# What you need to do
Copy out exactly the line that contains "k<l\leq n-1$, entonces, como" and all lines following it to the end of the data.

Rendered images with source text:
[Start of Attachment]

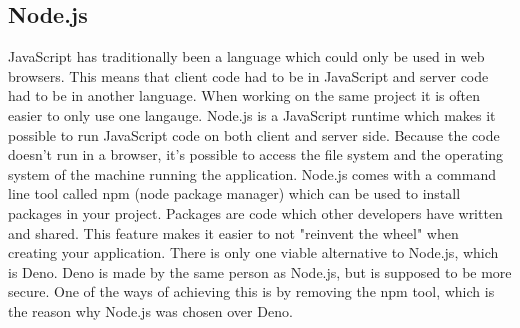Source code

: \subsection{Node.js}
JavaScript has traditionally been a language which could only be used in web browsers. This means that client code had to be in JavaScript and server code had to be in another language. When working on the same project it is often easier to only use one langauge. Node.js\cite{nodejs} is a JavaScript runtime which makes it possible to run JavaScript code on both client and server side. Because the code doesn't run in a browser, it's possible to access the file system and the operating system of the machine running the application. Node.js comes with a command line tool called npm\cite{npm} (node package manager) which can be used to install packages in your project. Packages are code which other developers have written and shared. This feature makes it easier to not "reinvent the wheel" when creating your application. There is only one viable alternative to Node.js, which is Deno\cite{deno}. Deno is made by the same person as Node.js, but is supposed to be more secure. One of the ways of achieving this is by removing the npm tool, which is the reason why Node.js was chosen over Deno.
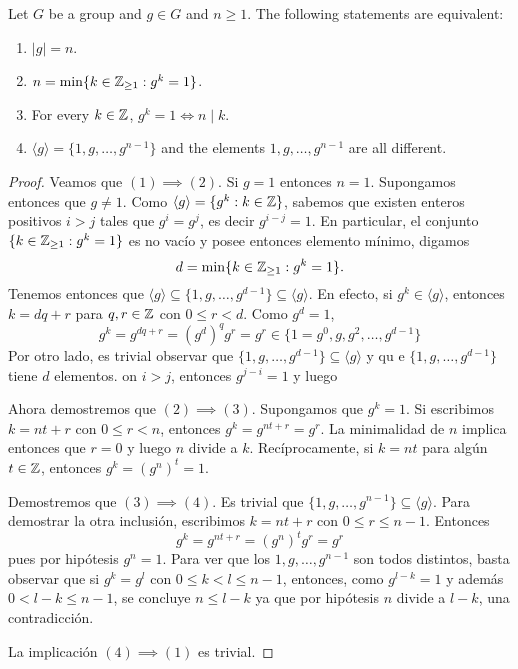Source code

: \begin{theorem}
        Let $G$ be a group and $g\in G$ and $n\geq1$. 
        The following statements are equivalent:
        \begin{enumerate}
                \item $|g|=n$.
                \item $n=\min\{k\in\mathbb{Z}_{\geq1}:g^k=1\}$.
                \item For every $k\in\mathbb{Z}$, $g^k=1\Longleftrightarrow n\mid k$.
                \item $\langle g\rangle=\{1,g,\dots,g^{n-1}\}$ and 
                the elements $1,g,\dots,g^{n-1}$ are all different.
        \end{enumerate}
\end{theorem}


\begin{proof}
        Veamos que $(1)\implies(2)$.
        Si $g=1$ entonces $n=1$. Supongamos entonces que $g\ne1$. Como $\langle g\rangle=\{g^k:k\in\mathbb{Z}\}$,
        sabemos que existen enteros positivos $i>j$ tales que $g^i=g^j$, es decir $g^{i-j}=1$. En particular,
        el conjunto $\{k\in\mathbb{Z}_{\geq1}:g^k=1\}$ es no vacío y posee entonces elemento mínimo, digamos
        \[
        d=\min\{k\in\mathbb{Z}_{\geq1}:g^k=1\}.
        \]
        Tenemos entonces que $\langle g\rangle\subseteq\{1,g,\dots,g^{d-1}\}\subseteq\langle g\rangle$. En efecto, si $g^k\in\langle g\rangle$, entonces $k=dq+r$ para $q,r\in\mathbb{Z}$ con $0\leq r<d$. Como $g^d=1$,
        \[
        g^k=g^{dq+r}=(g^d)^qg^r=g^r\in\{1=g^0,g,g^2,\dots,g^{d-1}\}
        \]
        Por otro lado, es trivial observar que $\{1,g,\dots,g^{d-1}\}\subseteq \langle g\rangle$ y qu
e
        $\{1,g,\dots,g^{d-1}\}$ tiene $d$ elementos.
on $i>j$, entonces $g^{j-i}=1$ y luego

        Ahora demostremos que $(2)\implies(3)$. Supongamos que $g^k=1$. Si
        escribimos $k=nt+r$ con $0\leq r<n$, entonces $g^k=g^{nt+r}=g^r$. La
        minimalidad de $n$ implica entonces que $r=0$ y luego $n$ divide a $k$.
        Recíprocamente, si $k=nt$ para algún $t\in\mathbb{Z}$, entonces $g^k=(g^n)^t=1$.

        Demostremos que $(3)\implies(4)$. Es trivial que
        $\{1,g,\dots,g^{n-1}\}\subseteq\langle g\rangle$. Para demostrar la otra
        inclusión, escribimos $k=nt+r$ con $0\leq r\leq n-1$. Entonces
        \[
                g^k=g^{nt+r}=(g^n)^tg^r=g^r
        \]
        pues por hipótesis $g^n=1$. Para ver que los
        $1,g,\dots,g^{n-1}$ son todos distintos, basta observar que si $g^k=g^l$ con $0\leq
        k<l\leq n-1$, entonces, como $g^{l-k}=1$ y además $0<l-k\leq n-1$, se concluye $n\leq l-k$ ya
 que
        por hipótesis $n$ divide a $l-k$, una contradicción.

        La implicación $(4)\implies(1)$ es trivial.
\end{proof}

[End of Attachment]

# Written reply
        k<l\leq n-1$, entonces, como $g^{l-k}=1$ y además $0<l-k\leq n-1$, se concluye $n\leq l-k$ ya
 que
        por hipótesis $n$ divide a $l-k$, una contradicción.

        La implicación $(4)\implies(1)$ es trivial.
\end{proof}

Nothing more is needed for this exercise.